------ Supplied material

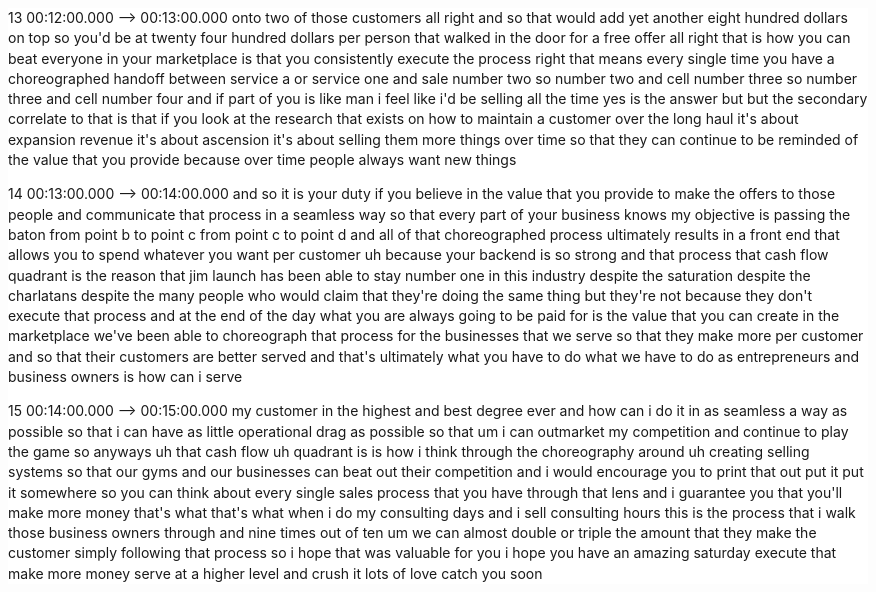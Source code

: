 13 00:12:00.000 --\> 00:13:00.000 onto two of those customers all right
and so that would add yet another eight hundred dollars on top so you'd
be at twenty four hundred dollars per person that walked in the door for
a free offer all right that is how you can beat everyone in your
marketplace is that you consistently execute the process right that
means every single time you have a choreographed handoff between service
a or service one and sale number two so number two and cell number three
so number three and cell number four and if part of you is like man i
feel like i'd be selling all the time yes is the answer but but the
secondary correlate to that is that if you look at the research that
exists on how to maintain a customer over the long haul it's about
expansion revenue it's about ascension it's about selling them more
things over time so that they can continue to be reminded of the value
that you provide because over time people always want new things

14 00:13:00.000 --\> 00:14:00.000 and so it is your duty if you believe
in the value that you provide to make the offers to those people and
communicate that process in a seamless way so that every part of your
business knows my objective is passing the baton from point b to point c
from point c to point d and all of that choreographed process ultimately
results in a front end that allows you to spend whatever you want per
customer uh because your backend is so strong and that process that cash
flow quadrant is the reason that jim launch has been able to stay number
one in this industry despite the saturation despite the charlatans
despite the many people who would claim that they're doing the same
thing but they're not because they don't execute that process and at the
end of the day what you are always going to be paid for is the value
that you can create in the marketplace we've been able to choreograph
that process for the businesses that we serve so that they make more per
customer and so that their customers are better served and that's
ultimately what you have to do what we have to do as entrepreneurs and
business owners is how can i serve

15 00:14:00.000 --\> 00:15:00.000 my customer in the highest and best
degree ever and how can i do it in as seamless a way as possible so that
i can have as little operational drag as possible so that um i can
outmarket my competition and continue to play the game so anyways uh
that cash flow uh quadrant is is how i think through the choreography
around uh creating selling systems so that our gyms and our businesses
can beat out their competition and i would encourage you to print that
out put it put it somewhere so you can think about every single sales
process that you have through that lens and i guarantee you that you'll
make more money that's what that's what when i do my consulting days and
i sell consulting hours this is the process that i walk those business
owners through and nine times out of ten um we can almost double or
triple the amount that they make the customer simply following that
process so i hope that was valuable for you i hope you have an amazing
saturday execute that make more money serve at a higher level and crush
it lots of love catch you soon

------------
------ Supplied material

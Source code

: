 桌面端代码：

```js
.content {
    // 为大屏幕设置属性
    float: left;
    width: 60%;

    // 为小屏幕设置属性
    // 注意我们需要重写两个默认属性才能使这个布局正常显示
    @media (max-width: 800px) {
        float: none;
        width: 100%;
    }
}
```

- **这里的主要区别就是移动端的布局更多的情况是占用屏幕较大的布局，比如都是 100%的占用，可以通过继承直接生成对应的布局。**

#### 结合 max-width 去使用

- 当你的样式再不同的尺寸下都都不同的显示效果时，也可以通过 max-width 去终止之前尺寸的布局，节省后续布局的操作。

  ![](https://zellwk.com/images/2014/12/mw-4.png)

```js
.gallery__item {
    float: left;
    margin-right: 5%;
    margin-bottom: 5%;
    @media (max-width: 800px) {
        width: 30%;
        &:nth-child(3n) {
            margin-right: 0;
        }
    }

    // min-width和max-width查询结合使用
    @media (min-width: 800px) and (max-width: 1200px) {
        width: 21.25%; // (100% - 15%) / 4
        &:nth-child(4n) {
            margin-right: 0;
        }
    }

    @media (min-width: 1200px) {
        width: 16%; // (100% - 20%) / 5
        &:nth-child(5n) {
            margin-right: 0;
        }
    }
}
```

------------
------ Supplied material

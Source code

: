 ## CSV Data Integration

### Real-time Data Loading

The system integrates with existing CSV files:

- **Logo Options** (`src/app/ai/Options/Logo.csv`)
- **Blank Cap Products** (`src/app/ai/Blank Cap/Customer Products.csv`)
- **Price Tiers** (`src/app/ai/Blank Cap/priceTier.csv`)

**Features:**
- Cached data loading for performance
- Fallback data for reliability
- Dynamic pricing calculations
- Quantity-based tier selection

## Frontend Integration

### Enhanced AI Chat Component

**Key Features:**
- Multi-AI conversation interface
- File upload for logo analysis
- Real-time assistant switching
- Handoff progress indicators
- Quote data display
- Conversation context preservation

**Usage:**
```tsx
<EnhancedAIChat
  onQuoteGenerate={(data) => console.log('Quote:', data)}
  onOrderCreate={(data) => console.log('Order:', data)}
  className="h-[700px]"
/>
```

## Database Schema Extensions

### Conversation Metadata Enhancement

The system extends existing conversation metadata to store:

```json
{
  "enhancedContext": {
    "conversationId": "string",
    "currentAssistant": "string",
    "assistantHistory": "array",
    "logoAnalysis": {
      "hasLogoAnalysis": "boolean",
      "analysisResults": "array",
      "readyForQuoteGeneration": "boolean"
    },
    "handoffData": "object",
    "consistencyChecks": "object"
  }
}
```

------------

*Task brief*:
Copy here each line of the preceding records with "despite" in it.

*Response to this exercise*:
one in this industry despite the saturation despite the charlatans
despite the many people who would claim that they're doing the same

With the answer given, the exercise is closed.